Fast-moving, physical and smart, Ultimate Frisbee is no day at the beach, as the throwing of the disc often is portrayed. Instead, it's an extremely demanding cardiovascular workout that emphasizes three things -- running, running and running.
In the world of sports, Ultimate is a relative newcomer. Though accounts differ somewhat, the game seems to have been developed on high school and college campuses in the counterculture years of the late '60s and early '70s. The first college game was played between Rutgers and Princeton in 1972, according to the World Flying Disc Federation. Apparently, the same two universities faced each other in the first intercollegiate football game on exactly the same ground 103 years earlier.
Probably due in part to its roots, the game seems to be popular among the well-educated, particularly those who, to a certain degree, have rejected the American jock's holy triumvirate of football, basketball and baseball.
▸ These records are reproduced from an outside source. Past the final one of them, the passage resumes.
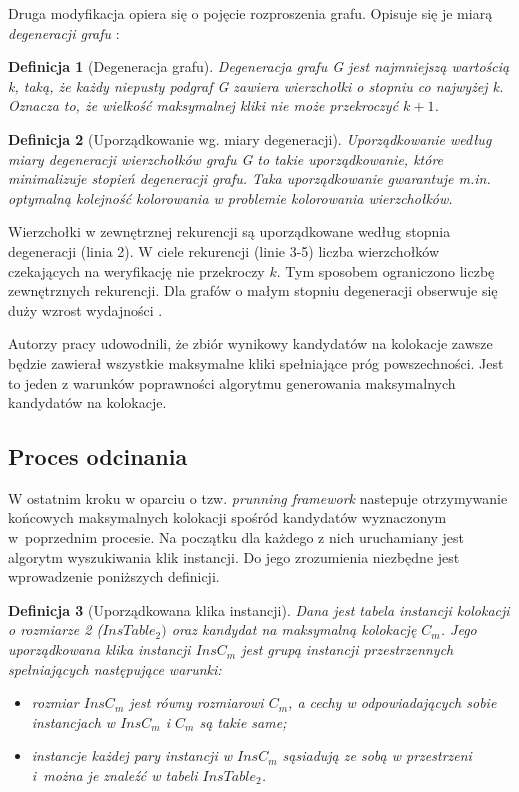 \documentclass[12pt]{article}
\newtheorem{defin}{Definicja}
\begin{document}
Druga modyfikacja opiera się o pojęcie rozproszenia grafu. Opisuje się je miarą \textit{degeneracji grafu} \cite{matusiak}:
\begin{defin}[Degeneracja grafu]
Degeneracja grafu G jest najmniejszą wartością k, taką, że każdy niepusty podgraf G zawiera wierzchołki o stopniu co najwyżej k. Oznacza to, że wielkość maksymalnej kliki nie może przekroczyć $k + 1$.
\label{def:degeneracy}
\end{defin}

\begin{defin}[Uporządkowanie wg. miary degeneracji]
Uporządkowanie według miary degeneracji wierzchołków grafu G to takie uporządkowanie, które minimalizuje stopień degeneracji grafu. Taka uporządkowanie gwarantuje m.in. optymalną kolejność kolorowania w problemie kolorowania wierzchołków.
\end{defin}

Wierzchołki w zewnętrznej rekurencji są uporządkowane według stopnia degeneracji (linia 2). W ciele rekurencji (linie 3-5) liczba wierzchołków czekających na weryfikację nie przekroczy $ k $. Tym sposobem ograniczono liczbę zewnętrznych rekurencji. Dla grafów o małym stopniu degeneracji obserwuje się duży wzrost wydajności \cite{degenerat}.

Autorzy pracy \cite{wang} udowodnili, że zbiór wynikowy kandydatów na kolokacje zawsze będzie zawierał wszystkie maksymalne kliki spełniające próg powszechności. Jest to jeden z warunków poprawności algorytmu generowania maksymalnych kandydatów na kolokacje.

\subsection{Proces odcinania}

W ostatnim kroku w oparciu o tzw. \textit{prunning framework} \cite{wang} nastepuje otrzymywanie końcowych maksymalnych kolokacji spośród kandydatów wyznaczonym w~poprzednim procesie. Na początku dla każdego z nich uruchamiany jest algorytm wyszukiwania klik instancji. Do jego zrozumienia niezbędne jest wprowadzenie poniższych definicji.

\begin{defin}[Uporządkowana klika instancji]
Dana jest tabela instancji kolokacji o rozmiarze 2 ($ InsTable_{2}) $ oraz kandydat na maksymalną kolokację $ C_{m} $. Jego uporządkowana klika instancji $ InsC_{m} $ jest grupą instancji przestrzennych spełniających następujące warunki:
\begin{itemize}
\item rozmiar $ InsC_{m} $ jest równy rozmiarowi $ C_{m} $, a cechy w odpowiadających sobie instancjach w $ InsC_{m} $ i $ C_{m} $ są takie same; %
\item instancje każdej pary instancji w $ InsC_{m} $ sąsiadują ze sobą w przestrzeni i~można je znaleźć w tabeli  $ InsTable_{2} $.
\end{itemize}
\end{defin}
\end{document}
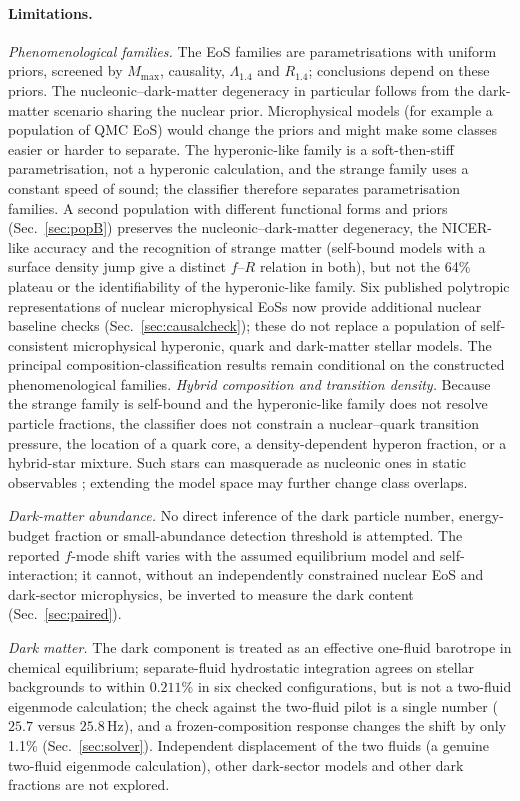 \documentclass[11pt,a4paper]{article}
\begin{document}
\paragraph{Limitations.}
\emph{Phenomenological families.} The EoS families are parametrisations with uniform priors, screened by $M_{\max}$, causality, $\Lambda_{1.4}$ and $R_{1.4}$; conclusions depend on these priors. The nucleonic--dark-matter degeneracy in particular follows from the dark-matter scenario sharing the nuclear prior. Microphysical models (for example a population of QMC EoS) would change the priors and might make some classes easier or harder to separate. The hyperonic-like family is a soft-then-stiff parametrisation, not a hyperonic calculation, and the strange family uses a constant speed of sound; the classifier therefore separates parametrisation families. A second population with different functional forms and priors (Sec.~\ref{sec:popB}) preserves the nucleonic--dark-matter degeneracy, the NICER-like accuracy and the recognition of strange matter (self-bound models with a surface density jump give a distinct $f$--$R$ relation in both), but not the 64\% plateau or the identifiability of the hyperonic-like family. Six published polytropic representations of nuclear microphysical EoSs now provide additional nuclear baseline checks (Sec.~\ref{sec:causalcheck}); these do not replace a population of self-consistent microphysical hyperonic, quark and dark-matter stellar models. The principal composition-classification results remain conditional on the constructed phenomenological families.
\emph{Hybrid composition and transition density.} Because the strange family is self-bound and the hyperonic-like family does not resolve particle fractions, the classifier does not constrain a nuclear--quark transition pressure, the location of a quark core, a density-dependent hyperon fraction, or a hybrid-star mixture. Such stars can masquerade as nucleonic ones in static observables \citep{Alford05}; extending the model space may further change class overlaps. \par
\emph{Dark-matter abundance.} No direct inference of the dark particle number, energy-budget fraction or small-abundance detection threshold is attempted. The reported $f$-mode shift varies with the assumed equilibrium model and self-interaction; it cannot, without an independently constrained nuclear EoS and dark-sector microphysics, be inverted to measure the dark content (Sec.~\ref{sec:paired}). \par
\emph{Dark matter.} The dark component is treated as an effective one-fluid barotrope in chemical equilibrium; separate-fluid hydrostatic integration agrees on stellar backgrounds to within $0.211\%$ in six checked configurations, but is not a two-fluid eigenmode calculation; the check against the two-fluid pilot is a single number ($25.7$ versus $25.8$\,Hz), and a frozen-composition response changes the shift by only 1.1\% (Sec.~\ref{sec:solver}). Independent displacement of the two fluids (a genuine two-fluid eigenmode calculation), other dark-sector models and other dark fractions are not explored.
\end{document}
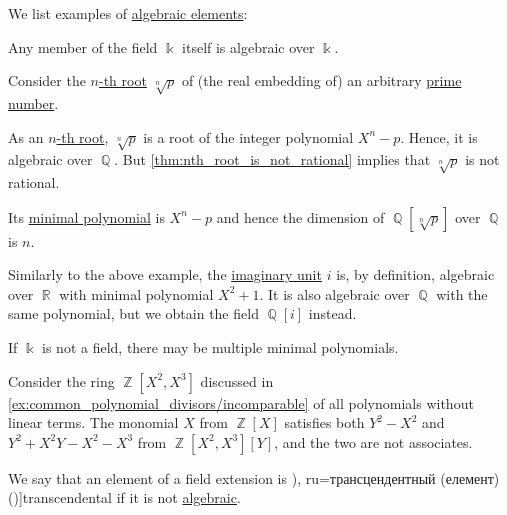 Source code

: \begin{example}\label{ex:def:algebraic_element}
  We list examples of \hyperref[def:algebraic_element]{algebraic elements}:
  \begin{thmenum}
     Any member of the field \( \Bbbk \) itself is algebraic over \( \Bbbk \).

     Consider the \hyperref[def:principal_nonnegative_nth_root]{\( n \)-th root} \( \sqrt[n]{ p } \) of (the real embedding of) an arbitrary \hyperref[def:prime_number]{prime number}.

    As an \hyperref[def:semigroup_power]{\( n \)-th root}, \( \sqrt[n]{ p } \) is a root of the integer polynomial \( X^n - p \). Hence, it is algebraic over \( \BbbQ \). But \cref{thm:nth_root_is_not_rational} implies that \( \sqrt[n]{ p } \) is not rational.

    Its \hyperref[def:algebraic_element_minimal_polynomial]{minimal polynomial} is \( X^n - p \) and hence the dimension of \( \BbbQ[\sqrt[n]{ p }] \) over \( \BbbQ \) is \( n \).

     Similarly to the above example, the \hyperref[def:complex_numbers]{imaginary unit} \( i \) is, by definition, algebraic over \( \BbbR \) with minimal polynomial \( X^2 + 1 \). It is also algebraic over \( \BbbQ \) with the same polynomial, but we obtain the field \( \BbbQ[i] \) instead.

     If \( \Bbbk \) is not a field, there may be multiple minimal polynomials.

    Consider the ring \( \BbbZ[X^2, X^3] \) discussed in \cref{ex:common_polynomial_divisors/incomparable} of all polynomials without linear terms. The monomial \( X \) from \( \BbbZ[X] \) satisfies both \( Y^2 - X^2 \) and \( Y^2 + X^2Y - X^2 - X^3 \) from \( \BbbZ[X^2, X^3][Y] \), and the two are not associates.
  \end{thmenum}
\end{example}

\begin{definition}\label{def:transcendental_element}
  We say that an element of a field extension is \term[bg=трансцендентен (елемент) (\cite[423]{Обрешков1962ВисшаАлгебра}), ru=трансцендентный (елемент) (\cite[407]{Винберг2014КурсАлгебры})]{transcendental} if it is not \hyperref[def:algebraic_element]{algebraic}.
\end{definition}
Today, the game is played in more than 40 countries by more than 100,000, according to the World Flying Disc Federation.
One aspect of the sport, which turns out to be quite beneficial for beginners, is an Ultimate philosophy known as "spirit of the game." Essentially, it means sportsmanship -- placing love of the game and respect for others well above the goal of winning.
It may sound hokey, and familiar -- what sport doesn't like to think of itself as fostering good sportsmanship? But in this case, Ultimate should receive a great deal of credit for striving to live up to its credo. Even at the highest levels of national and international competitions, there are no referees. Players are expected to call fouls against themselves.
And if the coed pickup game I joined recently at Lake Hollywood Park is any indication, the atmosphere is quite amiable despite the intense competition and occasional grumbling. (Pickup games across Los Angeles and Orange counties are easy to find at www.laout.org).
Ultimate, which blends elements of soccer and touch football, is a fairly easy game to learn. Basically, two seven-person teams face each other on a field that is 70 yards long and 40 yards wide. Incidental contact can occur when two opponents leap for a disc, but otherwise physical clashes are discouraged.
The object is to get the disc into the opponent's end zone. Games continue until one side reaches 15 points, but like many things in Ultimate, this is often negotiable. Usually, games last an hour or so.
The disc can be advanced up the field only by throwing it to a teammate; once players catch the disc, they cannot run with it. An opposing player tries to block the next throw to any of the six scrambling members of the team. But if the disc is dropped, thrown out of bounds or intercepted, it's a turnover.
The game begins with a "pull," what a football fan might call a kick-off. The defense wisely tried to exploit my new skills as many of the pulls came toward me. Although my throwing skills were somewhat suspect, I managed to catch the disc just fine.
My strategy was simple: Toss the disc to a more experienced teammate as quickly as possible, and run down the field in hopes of catching a pass. If I delayed, I could face a difficult throw for a newcomer like me -- the dreaded forehand.
As a right-hander, this is where I would throw the disc from the right side of my body with a whip-like motion that would sail perfectly parallel to the ground to a teammate. In practice, before the game, however, I had a lot of trouble with this throw, as most beginners do, resulting in many inaccurate tosses.
Thus, throughout the game, I stuck to the basic backhand, the same one I'd learned on a beach decades ago. Luckily, I could throw it reasonably accurately and with some zip.
But again my self-consciousness about my lack of skills wasn't necessary. The players in the weekly pickup game in the shadow of the Hollywood sign were good-natured. Before the game, several players offered friendly tips.
From the opening pull, it quickly became clear that the game probably had as much to do with a player's overall fitness level as anything else. Good players without the disc should constantly be in motion, trying to get open or defending an opponent. Defensive strategies can be more complex in team and tournament play, but in pickup games like ours, players usually guard the opponent directly opposite them on pulls.
I tried to keep moving -- mixing jogging, running and sprinting. After about 10 or 15 minutes of that, I felt ready for an oxygen mask. Luckily, I wasn't the only player breathing heavily. Although the talent ranged from advanced to beginner, most players seemed just as winded.
Because the game started more than an hour later than advertised, I had to leave early. I was tired, but ready for more.
I'm not sure if I'd used the word ultimate -- penultimate, maybe. But there's a lot to be said for running around on a green field on a sunny day living up to the spirit of the game.
Snapshot: Ultimate Frisbee
Duration of activity: 31 minutes
Calories burned*: 488
Heart rate*: average, 155; high, 187.
*This information was obtained using a heart-rate monitor.